Caseking: Arctic PWM Adapter für VGA Karten

Nanoxia 4-Pin PWM Y-Kabel 30cm, sleeved schwarz Preisvergleich | Geizhals Deutschland


----------



## Wattomat (18. April 2014)

*AW: Graka Überlisten! 4 Pin Lüfteranschluss überbrücken*

Ok,
danke für die Antwort!
Jedoch möchte ich keinen Lüfter an der Graka Buchse betreiben (wurde oben ja schon gesagt).
Leider lässt dies die graka nicht freiwillig zu. 
Ich dachte schon daran, ein paar LEDs "dranzuhängen"


----------



## Abductee (18. April 2014)

*AW: Graka Überlisten! 4 Pin Lüfteranschluss überbrücken*

Du wirst zwingend ein Tachosignal brauchen.
Über den Verbrauch wird sicher nicht der Lüfter erkannt.
Nimm so einen Adapter und häng einen Gehäuselüfter drauf.


----------



## Wattomat (18. April 2014)

*AW: Graka Überlisten! 4 Pin Lüfteranschluss überbrücken*

Kann man das Tachosignal immitieren? Ein weiterer lüfter kommt nicht in frage. Der ganze PC wurde nur deswegen gebaut um leise zu sein...


----------



## -Shorty- (18. April 2014)

*AW: Graka Überlisten! 4 Pin Lüfteranschluss überbrücken*

Und ein anderes Bios für die Karte?


----------



## X6Sixcore (18. April 2014)

Ein Tachosignal simulieren...na dann mal ran.


----------



## ricoroci (18. April 2014)

*AW: Graka Überlisten! 4 Pin Lüfteranschluss überbrücken*

Ran mit dem Fahrradtacho und losgestrampelt 

Schau doch mal, ob es ein Bios gibt, in dem dieser "Tacho-check" deaktiviert wurde.


----------



## Abductee (18. April 2014)

*AW: Graka Überlisten! 4 Pin Lüfteranschluss überbrücken*



Wattomat schrieb:


> Kann man das Tachosignal immitieren? Ein weiterer lüfter kommt nicht in frage. Der ganze PC wurde nur deswegen gebaut um leise zu sein...


 
Du wirst doch irgendeinen Lüfter in deinem System haben den du dort anstecken kannst?


----------



## Wattomat (18. April 2014)

*AW: Graka Überlisten! 4 Pin Lüfteranschluss überbrücken*



Abductee schrieb:


> Du wirst doch irgendeinen Lüfter in deinem System haben den du dort anstecken kannst?


 
haben schon. Ich möchte jedoch nicht, dass die Lüfter hochdrehen. Ich habe alle Lüfter an einer Steuerung. Und alle Lüfter laufen auf der kleinsten Umdrehungsfrequenz und das soll auch so bleiben.

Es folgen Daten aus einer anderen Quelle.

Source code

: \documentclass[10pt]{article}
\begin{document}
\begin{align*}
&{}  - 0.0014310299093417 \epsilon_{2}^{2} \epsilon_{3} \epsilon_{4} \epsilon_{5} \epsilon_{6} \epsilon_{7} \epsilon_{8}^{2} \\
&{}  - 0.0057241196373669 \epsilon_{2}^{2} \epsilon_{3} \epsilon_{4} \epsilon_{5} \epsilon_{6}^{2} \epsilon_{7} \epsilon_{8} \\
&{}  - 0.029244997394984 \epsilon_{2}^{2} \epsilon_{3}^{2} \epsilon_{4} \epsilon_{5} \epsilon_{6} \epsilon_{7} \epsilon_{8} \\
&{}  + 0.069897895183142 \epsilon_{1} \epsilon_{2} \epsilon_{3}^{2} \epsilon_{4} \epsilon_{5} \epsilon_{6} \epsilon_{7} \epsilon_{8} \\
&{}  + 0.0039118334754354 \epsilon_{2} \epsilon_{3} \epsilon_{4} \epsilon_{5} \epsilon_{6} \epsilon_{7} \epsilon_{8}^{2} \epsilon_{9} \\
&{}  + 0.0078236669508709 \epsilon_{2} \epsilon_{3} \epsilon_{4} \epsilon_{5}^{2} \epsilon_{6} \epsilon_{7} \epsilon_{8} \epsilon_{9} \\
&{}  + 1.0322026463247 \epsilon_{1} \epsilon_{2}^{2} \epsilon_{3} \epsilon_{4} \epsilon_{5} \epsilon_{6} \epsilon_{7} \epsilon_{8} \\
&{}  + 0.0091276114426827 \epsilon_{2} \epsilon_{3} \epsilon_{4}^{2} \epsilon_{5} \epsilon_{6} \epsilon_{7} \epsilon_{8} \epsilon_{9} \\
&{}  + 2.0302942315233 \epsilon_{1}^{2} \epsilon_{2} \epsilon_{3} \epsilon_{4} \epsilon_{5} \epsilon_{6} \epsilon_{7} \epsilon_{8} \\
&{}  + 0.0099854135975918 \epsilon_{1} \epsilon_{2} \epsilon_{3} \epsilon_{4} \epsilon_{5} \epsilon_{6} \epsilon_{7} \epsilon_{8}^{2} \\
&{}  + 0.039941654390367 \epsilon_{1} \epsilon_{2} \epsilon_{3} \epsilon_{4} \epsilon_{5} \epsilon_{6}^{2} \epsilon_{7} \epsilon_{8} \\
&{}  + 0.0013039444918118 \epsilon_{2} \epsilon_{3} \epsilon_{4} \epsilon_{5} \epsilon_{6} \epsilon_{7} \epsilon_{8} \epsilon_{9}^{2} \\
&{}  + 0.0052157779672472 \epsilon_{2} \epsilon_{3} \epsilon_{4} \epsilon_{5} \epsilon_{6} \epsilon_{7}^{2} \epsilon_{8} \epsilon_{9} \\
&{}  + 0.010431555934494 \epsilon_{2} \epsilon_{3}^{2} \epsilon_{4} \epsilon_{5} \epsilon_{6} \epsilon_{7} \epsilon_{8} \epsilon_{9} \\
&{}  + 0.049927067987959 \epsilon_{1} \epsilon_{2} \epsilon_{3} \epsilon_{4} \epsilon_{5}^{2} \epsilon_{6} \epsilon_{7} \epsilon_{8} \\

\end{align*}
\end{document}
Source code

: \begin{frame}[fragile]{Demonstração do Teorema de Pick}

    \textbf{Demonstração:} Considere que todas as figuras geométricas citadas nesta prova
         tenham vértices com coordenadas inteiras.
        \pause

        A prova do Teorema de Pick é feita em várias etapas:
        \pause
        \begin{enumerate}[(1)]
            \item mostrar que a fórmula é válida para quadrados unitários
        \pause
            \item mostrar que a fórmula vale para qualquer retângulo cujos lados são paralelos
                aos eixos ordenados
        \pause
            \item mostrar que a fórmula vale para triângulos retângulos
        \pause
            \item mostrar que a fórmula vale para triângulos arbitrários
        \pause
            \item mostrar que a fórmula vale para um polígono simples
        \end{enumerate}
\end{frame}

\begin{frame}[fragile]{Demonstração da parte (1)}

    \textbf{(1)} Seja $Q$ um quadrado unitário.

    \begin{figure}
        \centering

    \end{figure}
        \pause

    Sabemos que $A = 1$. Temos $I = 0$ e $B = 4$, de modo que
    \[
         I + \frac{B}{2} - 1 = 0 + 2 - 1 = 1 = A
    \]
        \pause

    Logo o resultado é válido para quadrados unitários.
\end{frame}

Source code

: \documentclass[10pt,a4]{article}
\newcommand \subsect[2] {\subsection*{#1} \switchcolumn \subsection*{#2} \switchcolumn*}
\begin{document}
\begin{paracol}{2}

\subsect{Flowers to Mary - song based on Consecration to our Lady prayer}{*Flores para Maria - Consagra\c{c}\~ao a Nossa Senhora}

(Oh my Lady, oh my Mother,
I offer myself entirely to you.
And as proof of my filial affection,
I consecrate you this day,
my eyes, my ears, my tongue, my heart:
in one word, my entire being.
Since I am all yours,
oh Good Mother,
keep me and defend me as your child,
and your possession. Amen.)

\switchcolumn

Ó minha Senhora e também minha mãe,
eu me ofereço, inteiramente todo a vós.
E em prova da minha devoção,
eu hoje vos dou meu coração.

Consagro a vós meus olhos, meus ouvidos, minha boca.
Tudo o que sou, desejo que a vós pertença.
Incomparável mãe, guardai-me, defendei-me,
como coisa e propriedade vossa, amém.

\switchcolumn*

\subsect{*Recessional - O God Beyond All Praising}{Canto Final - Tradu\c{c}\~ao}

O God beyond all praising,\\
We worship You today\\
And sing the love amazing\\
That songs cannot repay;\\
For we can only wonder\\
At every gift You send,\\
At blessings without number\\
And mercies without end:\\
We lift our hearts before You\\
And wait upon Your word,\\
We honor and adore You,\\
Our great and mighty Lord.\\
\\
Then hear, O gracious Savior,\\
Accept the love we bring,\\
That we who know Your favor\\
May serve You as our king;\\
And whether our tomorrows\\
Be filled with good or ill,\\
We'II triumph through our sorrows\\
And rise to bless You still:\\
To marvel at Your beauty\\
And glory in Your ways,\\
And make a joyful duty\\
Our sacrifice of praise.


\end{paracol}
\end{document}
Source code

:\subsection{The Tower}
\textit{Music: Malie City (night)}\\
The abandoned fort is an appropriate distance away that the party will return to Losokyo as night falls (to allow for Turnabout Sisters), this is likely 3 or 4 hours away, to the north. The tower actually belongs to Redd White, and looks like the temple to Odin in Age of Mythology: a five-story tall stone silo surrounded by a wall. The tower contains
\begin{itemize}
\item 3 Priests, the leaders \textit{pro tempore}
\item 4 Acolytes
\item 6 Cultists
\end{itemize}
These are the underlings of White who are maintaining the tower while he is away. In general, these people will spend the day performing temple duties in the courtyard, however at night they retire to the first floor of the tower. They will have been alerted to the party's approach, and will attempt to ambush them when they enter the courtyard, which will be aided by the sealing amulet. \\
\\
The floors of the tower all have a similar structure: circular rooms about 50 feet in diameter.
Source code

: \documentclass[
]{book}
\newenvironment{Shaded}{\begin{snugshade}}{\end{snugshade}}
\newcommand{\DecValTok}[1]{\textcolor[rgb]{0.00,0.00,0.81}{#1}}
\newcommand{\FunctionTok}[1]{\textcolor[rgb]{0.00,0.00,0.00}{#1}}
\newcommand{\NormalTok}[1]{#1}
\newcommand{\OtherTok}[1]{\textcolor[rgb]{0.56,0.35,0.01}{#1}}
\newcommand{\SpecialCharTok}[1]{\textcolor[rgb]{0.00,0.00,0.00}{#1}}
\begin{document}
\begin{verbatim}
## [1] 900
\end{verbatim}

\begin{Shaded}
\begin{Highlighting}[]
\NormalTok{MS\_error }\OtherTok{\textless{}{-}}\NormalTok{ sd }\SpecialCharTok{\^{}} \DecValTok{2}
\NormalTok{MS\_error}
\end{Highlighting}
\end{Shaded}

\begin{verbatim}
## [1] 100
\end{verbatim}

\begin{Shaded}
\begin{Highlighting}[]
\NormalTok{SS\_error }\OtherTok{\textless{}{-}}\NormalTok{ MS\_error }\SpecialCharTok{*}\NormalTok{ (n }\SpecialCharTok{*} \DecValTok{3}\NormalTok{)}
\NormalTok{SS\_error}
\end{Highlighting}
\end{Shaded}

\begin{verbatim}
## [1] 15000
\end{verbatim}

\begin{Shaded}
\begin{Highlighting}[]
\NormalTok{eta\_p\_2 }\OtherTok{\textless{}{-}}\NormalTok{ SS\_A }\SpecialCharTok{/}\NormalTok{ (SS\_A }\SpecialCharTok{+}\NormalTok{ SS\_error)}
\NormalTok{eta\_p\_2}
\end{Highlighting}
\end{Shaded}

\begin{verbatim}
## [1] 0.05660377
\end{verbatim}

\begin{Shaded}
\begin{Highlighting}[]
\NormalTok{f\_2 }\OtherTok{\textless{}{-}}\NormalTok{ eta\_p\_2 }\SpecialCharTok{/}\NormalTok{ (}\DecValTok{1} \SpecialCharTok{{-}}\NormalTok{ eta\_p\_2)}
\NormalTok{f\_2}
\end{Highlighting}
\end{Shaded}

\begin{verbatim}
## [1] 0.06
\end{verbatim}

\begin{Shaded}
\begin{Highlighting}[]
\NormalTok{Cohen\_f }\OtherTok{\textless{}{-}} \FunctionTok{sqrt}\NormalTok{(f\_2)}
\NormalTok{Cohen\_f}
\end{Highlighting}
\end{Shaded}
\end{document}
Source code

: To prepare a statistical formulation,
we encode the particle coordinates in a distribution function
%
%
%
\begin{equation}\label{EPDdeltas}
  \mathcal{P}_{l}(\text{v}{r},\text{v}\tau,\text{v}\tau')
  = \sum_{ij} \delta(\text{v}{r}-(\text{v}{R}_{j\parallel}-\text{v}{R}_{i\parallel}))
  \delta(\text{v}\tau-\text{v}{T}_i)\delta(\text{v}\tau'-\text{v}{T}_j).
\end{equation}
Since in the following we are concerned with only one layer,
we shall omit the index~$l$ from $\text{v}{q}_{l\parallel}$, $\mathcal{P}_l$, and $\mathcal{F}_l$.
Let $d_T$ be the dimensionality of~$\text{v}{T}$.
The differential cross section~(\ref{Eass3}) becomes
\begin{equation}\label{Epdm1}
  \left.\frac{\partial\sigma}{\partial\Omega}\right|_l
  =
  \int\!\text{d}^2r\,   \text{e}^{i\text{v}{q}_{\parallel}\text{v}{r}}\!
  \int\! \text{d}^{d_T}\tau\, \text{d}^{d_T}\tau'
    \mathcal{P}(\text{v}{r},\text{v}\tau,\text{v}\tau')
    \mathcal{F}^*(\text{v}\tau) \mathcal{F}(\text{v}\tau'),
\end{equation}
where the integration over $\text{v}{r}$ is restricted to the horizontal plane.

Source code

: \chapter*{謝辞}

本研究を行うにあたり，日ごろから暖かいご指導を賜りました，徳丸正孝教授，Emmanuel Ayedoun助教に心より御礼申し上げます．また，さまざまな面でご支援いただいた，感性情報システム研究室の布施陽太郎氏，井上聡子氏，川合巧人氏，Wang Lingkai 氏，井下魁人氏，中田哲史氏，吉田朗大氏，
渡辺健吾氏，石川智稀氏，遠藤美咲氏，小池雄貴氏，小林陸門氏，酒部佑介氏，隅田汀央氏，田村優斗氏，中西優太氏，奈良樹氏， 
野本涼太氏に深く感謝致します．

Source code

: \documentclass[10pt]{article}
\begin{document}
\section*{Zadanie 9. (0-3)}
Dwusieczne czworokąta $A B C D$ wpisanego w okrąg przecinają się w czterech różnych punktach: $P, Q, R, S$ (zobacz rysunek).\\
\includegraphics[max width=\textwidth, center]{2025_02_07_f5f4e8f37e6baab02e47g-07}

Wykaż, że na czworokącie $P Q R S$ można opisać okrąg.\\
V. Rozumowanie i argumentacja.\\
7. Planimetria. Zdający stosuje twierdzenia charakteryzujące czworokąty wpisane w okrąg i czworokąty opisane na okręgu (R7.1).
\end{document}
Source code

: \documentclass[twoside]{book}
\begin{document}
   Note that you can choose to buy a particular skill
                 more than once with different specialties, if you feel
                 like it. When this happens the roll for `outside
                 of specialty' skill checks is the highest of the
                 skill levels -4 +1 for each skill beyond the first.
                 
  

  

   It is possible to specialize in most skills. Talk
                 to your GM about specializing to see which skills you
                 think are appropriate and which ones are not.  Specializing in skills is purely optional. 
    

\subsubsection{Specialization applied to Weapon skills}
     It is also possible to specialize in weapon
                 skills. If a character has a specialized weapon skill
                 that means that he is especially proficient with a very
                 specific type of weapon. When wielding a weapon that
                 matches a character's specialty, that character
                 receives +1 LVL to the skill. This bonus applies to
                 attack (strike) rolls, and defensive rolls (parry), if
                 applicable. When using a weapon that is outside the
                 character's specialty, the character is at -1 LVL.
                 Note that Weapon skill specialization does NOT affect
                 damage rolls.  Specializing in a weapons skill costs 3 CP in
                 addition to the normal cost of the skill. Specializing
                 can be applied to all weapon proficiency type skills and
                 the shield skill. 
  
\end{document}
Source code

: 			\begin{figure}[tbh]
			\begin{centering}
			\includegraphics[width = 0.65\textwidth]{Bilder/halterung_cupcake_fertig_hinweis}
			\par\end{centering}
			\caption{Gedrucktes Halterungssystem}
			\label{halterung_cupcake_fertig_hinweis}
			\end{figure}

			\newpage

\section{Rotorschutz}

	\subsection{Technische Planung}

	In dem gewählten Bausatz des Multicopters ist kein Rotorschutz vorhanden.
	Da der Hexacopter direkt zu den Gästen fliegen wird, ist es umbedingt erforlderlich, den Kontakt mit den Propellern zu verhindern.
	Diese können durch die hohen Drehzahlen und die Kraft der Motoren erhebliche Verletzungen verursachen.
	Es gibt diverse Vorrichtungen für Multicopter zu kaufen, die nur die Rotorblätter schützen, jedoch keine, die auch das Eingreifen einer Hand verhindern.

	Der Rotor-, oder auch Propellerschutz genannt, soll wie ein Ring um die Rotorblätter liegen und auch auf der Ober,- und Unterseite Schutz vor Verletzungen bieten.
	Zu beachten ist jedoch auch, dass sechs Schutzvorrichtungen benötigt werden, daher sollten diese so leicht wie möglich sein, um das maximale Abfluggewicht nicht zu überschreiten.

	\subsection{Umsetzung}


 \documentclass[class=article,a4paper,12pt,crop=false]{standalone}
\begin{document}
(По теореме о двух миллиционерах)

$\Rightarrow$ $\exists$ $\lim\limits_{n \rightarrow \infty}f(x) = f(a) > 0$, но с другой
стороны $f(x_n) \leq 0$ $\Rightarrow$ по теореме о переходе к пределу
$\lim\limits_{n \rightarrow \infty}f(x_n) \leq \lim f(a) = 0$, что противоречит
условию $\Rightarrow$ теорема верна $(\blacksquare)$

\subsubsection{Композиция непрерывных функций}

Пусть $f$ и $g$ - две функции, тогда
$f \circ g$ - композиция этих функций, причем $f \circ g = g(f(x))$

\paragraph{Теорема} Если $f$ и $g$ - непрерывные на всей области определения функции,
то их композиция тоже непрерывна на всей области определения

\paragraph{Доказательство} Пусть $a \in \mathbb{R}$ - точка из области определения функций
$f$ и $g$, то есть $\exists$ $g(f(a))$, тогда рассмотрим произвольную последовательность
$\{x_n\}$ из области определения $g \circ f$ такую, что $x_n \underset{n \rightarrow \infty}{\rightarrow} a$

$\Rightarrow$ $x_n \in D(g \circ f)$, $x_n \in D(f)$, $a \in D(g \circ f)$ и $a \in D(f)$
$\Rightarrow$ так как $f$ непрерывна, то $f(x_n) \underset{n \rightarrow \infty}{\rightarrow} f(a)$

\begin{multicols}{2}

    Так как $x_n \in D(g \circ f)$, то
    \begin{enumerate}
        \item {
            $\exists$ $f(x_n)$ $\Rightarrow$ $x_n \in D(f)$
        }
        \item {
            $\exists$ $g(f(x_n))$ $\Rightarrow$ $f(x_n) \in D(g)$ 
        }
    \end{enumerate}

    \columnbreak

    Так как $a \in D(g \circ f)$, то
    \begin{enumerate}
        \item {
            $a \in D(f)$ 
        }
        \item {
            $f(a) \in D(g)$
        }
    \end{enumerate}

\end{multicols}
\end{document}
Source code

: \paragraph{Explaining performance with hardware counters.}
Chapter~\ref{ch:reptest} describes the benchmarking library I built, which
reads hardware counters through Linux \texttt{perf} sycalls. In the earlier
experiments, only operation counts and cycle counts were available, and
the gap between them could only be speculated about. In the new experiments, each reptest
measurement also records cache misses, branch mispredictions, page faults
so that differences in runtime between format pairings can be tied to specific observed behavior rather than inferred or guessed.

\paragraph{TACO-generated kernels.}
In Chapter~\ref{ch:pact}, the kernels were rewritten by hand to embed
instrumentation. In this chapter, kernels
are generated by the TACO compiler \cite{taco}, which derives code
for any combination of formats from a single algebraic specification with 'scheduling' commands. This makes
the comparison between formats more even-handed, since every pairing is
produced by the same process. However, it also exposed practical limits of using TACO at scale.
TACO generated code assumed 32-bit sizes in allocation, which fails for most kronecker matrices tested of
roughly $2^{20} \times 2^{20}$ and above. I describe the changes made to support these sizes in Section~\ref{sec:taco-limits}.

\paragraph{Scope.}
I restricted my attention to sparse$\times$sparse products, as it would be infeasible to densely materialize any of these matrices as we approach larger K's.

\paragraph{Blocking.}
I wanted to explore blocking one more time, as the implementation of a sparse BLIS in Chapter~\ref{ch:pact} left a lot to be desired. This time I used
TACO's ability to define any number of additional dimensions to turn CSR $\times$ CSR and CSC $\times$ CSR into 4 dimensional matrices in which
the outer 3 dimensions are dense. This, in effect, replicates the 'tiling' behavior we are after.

Was mir jedoch noch eingefallen ist: Man könnte von einem bestehendem Lüfter im system das gelbe Kabel splitten und ein ende davon der graka zu verfügung stellen...


----------



## Abductee (18. April 2014)

*AW: Graka Überlisten! 4 Pin Lüfteranschluss überbrücken*

Warum sollte der Aufdrehen?
Häng einfach einen langsamen 3-Pin Lüfter dran, dem ist das PWM-Signal egal.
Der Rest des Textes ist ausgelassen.